I was playing around with unity and particle emitters, and found something really useful which would be very nce to have - particle physics! This would allow single particles to collide with objects, allowing effects such as sparks and debris. While I’m at it, it would also be cool if the lighting could affect the hue of the particles.

14 Likes

I don’t think it’s feasible to have full-fledged physics for the particles, but I’d like to be able to at the least specify planes with which I want the particles to interact.

I think lighting-affected particles is already on the list of features they want to implement eventually.

Why is that? Is it particularly resource intensive?

I can imagine it’s cheaper to perform physics on a point-based particle opposed to an actual part colliding with the environment, especially also because it should all be on the client and does not need to be synchronized between clients. However, if you have hundreds of particles on your screen that could possibly collide with the environment, I doubt that won’t reduce performance significantly.

Furthermore, how do you define hitboxes for particles? Particles are point-based objects right now, and they rotate around that single point. But instead of a point, a particle would rather need to have a sphere-based hitbox, otherwise its texture will go half-way through the environment whenever it collides. And naturally a sphere hitbox means a higher performance impact, since computing collisions is more resource intensive for spheres opposed to points.

They could raycast the direction the particle is moving, that could work. Since it is a point anyway.

Don’t you already do raycsting for physics?
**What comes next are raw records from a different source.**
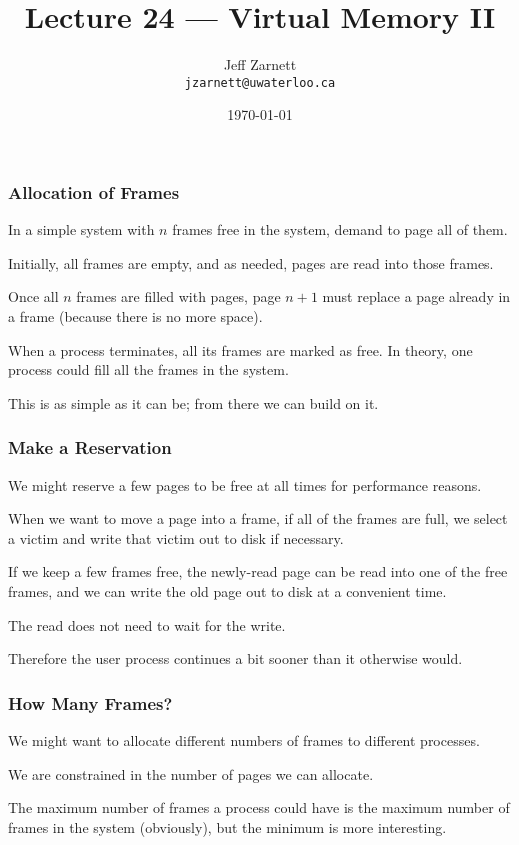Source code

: 

\title{Lecture 24 --- Virtual Memory II }

\author{Jeff Zarnett \\ \small \texttt{jzarnett@uwaterloo.ca}}
\date{\today}




\begin{frame}
  \titlepage

 \end{frame}


\begin{frame}
\frametitle{Allocation of Frames}

In a simple system with $n$ frames free in the system, demand to page all of them. 

Initially, all frames are empty, and as needed, pages are read into those frames. 

Once all $n$ frames are filled with pages, page $n+1$ must replace a page already in a frame (because there is no more space). 

When a process terminates, all its frames are marked as free. In theory, one process could fill all the frames in the system. 

This is as simple as it can be; from there we can build on it.


\end{frame}

\begin{frame}
\frametitle{Make a Reservation}

We might reserve a few pages to be free at all times for performance reasons. 

When we want to move a page into a frame, if all of the frames are full, we select a victim and write that victim out to disk if necessary. 

If we keep a few frames free, the newly-read page can be read into one of the free frames, and we can write the old page out to disk at a convenient time. 

The read does not need to wait for the write.

Therefore the user process continues a bit sooner than it otherwise would.

\end{frame}

\begin{frame}
\frametitle{How Many Frames?}

We might want to allocate different numbers of frames to different processes.

We are constrained in the number of pages we can allocate. 

The maximum number of frames a process could have is the maximum number of frames in the system (obviously), but the minimum is more interesting.


\end{frame}


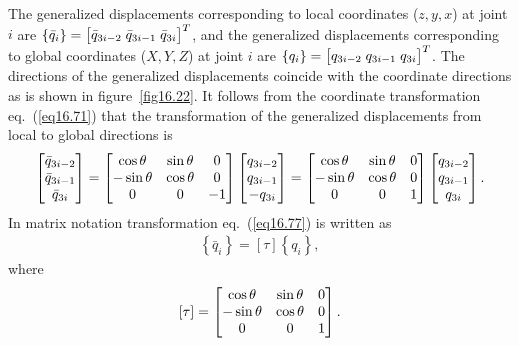 \documentclass{AeroStructure-ERJohnson}
\begin{document}
The generalized displacements corresponding to local coordinates ($z,y,x$) at joint $i$ are $\left\{\bar{q}_{i}\right\}=\left[\begin{array}{@{}l@{\;}l@{\;}l@{}}\bar{q}_{3 i-2} & \bar{q}_{3 i-1} & \bar{q}_{3 i}\end{array}\right]^{T}$, and the generalized displacements corresponding to global coordinates ($X,Y,Z$) at joint $i$ are $\left\{q_{i}\right\}=\left[\begin{array}{@{}l@{\;}l@{\;}l@{}}q_{3 i-2} & q_{3 i-1} & q_{3 i}\end{array}\right]^{T}$. The directions of the generalized displacements coincide with the coordinate directions as is shown in figure~\ref{fig16.22}. It follows from the coordinate transformation eq.~(\ref{eq16.71}) that the transformation of the generalized displacements from local to global directions is
\begin{align}\label{eq16.77}
\left[\begin{array}{@{}c@{}}\bar{q}_{3i-2} \\\bar{q}_{3i-1} \\\bar{q}_{3 i}\end{array}\right]=\left[\begin{array}{@{}ccc@{}}\cos \theta & \sin \theta & 0 \\-\sin \theta & \cos \theta & 0 \\0 & 0 & -1\end{array}\right]\left[\begin{array}{@{}c@{}}q_{3 i-2} \\q_{3 i-1} \\-q_{3 i}\end{array}\right]=\left[\begin{array}{@{}ccc@{}}\cos \theta & \sin \theta & 0 \\-\sin \theta & \cos \theta & 0 \\0 & 0 & 1\end{array}\right]\left[\begin{array}{@{}c@{}}q_{3 i-2} \\q_{3 i-1} \\q_{3 i}\end{array}\right].
\end{align}
In matrix notation transformation eq.~(\ref{eq16.77}) is written as
\begin{align}\label{eq16.78}
\left\{\bar{q}_{i}\right\}=[\tau]\left\{q_{i}\right\},
\end{align}
where
\begin{align}\label{eq16.79}
[\tau]=\left[\begin{array}{@{}ccc@{}}\cos \theta & \sin \theta & 0 \\-\sin \theta & \cos \theta & 0 \\0 & 0 & 1\end{array}\right].
\end{align}
\end{document}
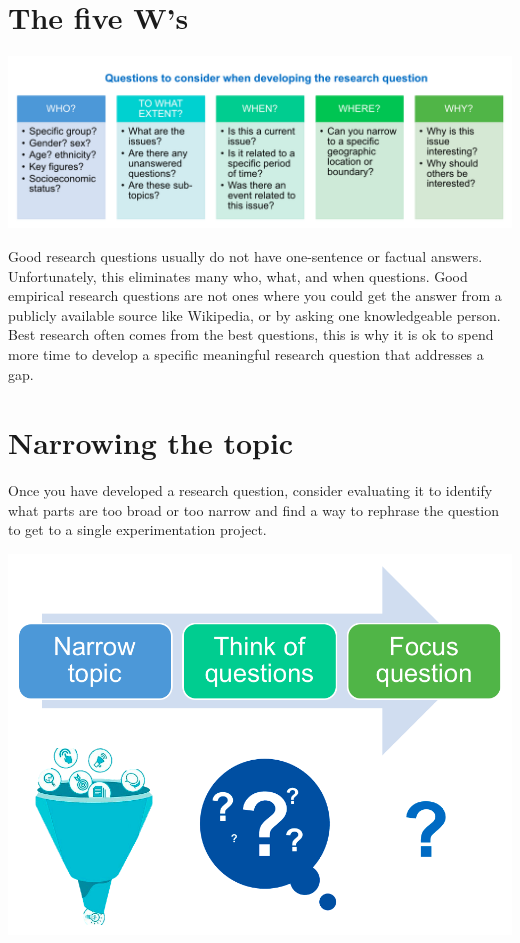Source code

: \documentclass[openany]{book}
\begin{document}
\hypertarget{the-five-ws}{%
\section{The five W's}\label{the-five-ws}}

\includegraphics{fig/5ws.png}

Good research questions usually do not have one-sentence or factual answers. Unfortunately, this eliminates many who, what, and when questions. Good empirical research questions are not ones where you could get the answer from a publicly available source like Wikipedia, or by asking one knowledgeable person. Best research often comes from the best questions, this is why it is ok to spend more time to develop a specific meaningful research question that addresses a gap.

\hypertarget{narrowing-the-topic}{%
\section{Narrowing the topic}\label{narrowing-the-topic}}

Once you have developed a research question, consider evaluating it to identify what parts are too broad or too narrow and find a way to rephrase the question to get to a single experimentation project.

\includegraphics{fig/narrow-question.png}
\end{document}
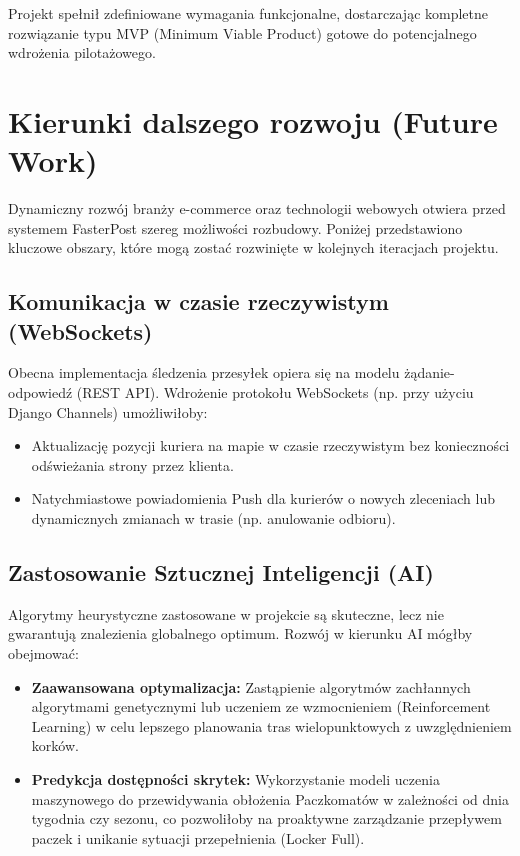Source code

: Projekt spełnił zdefiniowane wymagania funkcjonalne, dostarczając kompletne rozwiązanie typu MVP (Minimum Viable Product) gotowe do potencjalnego wdrożenia pilotażowego.

\section{Kierunki dalszego rozwoju (Future Work)}

Dynamiczny rozwój branży e-commerce oraz technologii webowych otwiera przed systemem FasterPost szereg możliwości rozbudowy. Poniżej przedstawiono kluczowe obszary, które mogą zostać rozwinięte w kolejnych iteracjach projektu.

\subsection{Komunikacja w czasie rzeczywistym (WebSockets)}
Obecna implementacja śledzenia przesyłek opiera się na modelu żądanie-odpowiedź (REST API). Wdrożenie protokołu WebSockets (np. przy użyciu Django Channels) umożliwiłoby:
\begin{itemize}
    \item Aktualizację pozycji kuriera na mapie w czasie rzeczywistym bez konieczności odświeżania strony przez klienta.
    \item Natychmiastowe powiadomienia Push dla kurierów o nowych zleceniach lub dynamicznych zmianach w trasie (np. anulowanie odbioru).
\end{itemize}

\subsection{Zastosowanie Sztucznej Inteligencji (AI)}
Algorytmy heurystyczne zastosowane w projekcie są skuteczne, lecz nie gwarantują znalezienia globalnego optimum. Rozwój w kierunku AI mógłby obejmować:
\begin{itemize}
    \item \textbf{Zaawansowana optymalizacja:} Zastąpienie algorytmów zachłannych algorytmami genetycznymi lub uczeniem ze wzmocnieniem (Reinforcement Learning) w celu lepszego planowania tras wielopunktowych z uwzględnieniem korków.
    \item \textbf{Predykcja dostępności skrytek:} Wykorzystanie modeli uczenia maszynowego do przewidywania obłożenia Paczkomatów w zależności od dnia tygodnia czy sezonu, co pozwoliłoby na proaktywne zarządzanie przepływem paczek i unikanie sytuacji przepełnienia (Locker Full).
\end{itemize}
I think OP wants collisions with dynamic environments as well, and as soon as your environment is dynamic (i.e. can change through moving parts) then simply raycasting in the direction of the point won’t work any more. Also if the angle between the direction of movement and the surface of an object is low enough, the texture will still clip through the environment for a significant part.

I think point-based collisions would still be an okay solution to this, although still resource intensive and you’ll also have the texture clipping issue I display in the image. Another negative aspect about point-based particles is that they have the potential to (theoretically) creep into infinitely small creases between objects which may cause unexpected results.

Then don’t make 100 collidable particle emitters? Particles can have a CollisionsEnabled/CanCollide property – not all of them need to calculate collisions.

I don’t know what number of particles is feasible to begin with, it would basically mean colliding a bunch of little spheres with the environment.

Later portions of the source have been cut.